Task goal ->
What lines in the records below include the word "priority"? Return each one.

(Dataset items)
- - -

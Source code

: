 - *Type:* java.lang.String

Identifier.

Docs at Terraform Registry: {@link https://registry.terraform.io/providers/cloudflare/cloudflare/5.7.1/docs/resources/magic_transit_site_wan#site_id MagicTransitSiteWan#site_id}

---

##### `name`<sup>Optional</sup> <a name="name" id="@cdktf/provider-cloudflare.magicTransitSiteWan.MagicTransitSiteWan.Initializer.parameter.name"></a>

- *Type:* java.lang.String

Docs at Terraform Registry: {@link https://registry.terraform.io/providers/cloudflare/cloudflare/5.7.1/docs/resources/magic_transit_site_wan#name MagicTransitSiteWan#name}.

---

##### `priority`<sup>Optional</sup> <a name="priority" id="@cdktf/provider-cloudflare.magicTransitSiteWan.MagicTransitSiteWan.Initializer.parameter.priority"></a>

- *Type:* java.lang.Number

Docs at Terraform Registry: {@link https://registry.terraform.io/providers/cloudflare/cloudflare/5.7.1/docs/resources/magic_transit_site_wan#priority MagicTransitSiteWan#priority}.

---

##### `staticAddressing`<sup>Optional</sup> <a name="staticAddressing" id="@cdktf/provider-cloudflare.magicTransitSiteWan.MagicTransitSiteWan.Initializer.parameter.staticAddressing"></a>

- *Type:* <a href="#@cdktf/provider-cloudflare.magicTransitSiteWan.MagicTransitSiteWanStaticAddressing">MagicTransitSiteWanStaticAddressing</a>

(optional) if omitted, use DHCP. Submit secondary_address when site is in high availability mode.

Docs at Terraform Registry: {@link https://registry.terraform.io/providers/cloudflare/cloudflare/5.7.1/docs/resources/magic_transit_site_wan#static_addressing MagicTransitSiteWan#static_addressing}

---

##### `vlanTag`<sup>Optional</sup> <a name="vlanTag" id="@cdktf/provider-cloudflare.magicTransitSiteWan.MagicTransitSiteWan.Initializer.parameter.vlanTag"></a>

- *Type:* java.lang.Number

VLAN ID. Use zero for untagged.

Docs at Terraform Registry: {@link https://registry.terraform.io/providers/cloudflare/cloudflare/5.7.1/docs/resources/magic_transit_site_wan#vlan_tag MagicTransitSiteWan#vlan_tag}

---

- - -

Answer to this exercise ->
##### `priority`<sup>Optional</sup> <a name="priority" id="@cdktf/provider-cloudflare.magicTransitSiteWan.MagicTransitSiteWan.Initializer.parameter.priority"></a>
Docs at Terraform Registry: {@link https://registry.terraform.io/providers/cloudflare/cloudflare/5.7.1/docs/resources/magic_transit_site_wan#priority MagicTransitSiteWan#priority}.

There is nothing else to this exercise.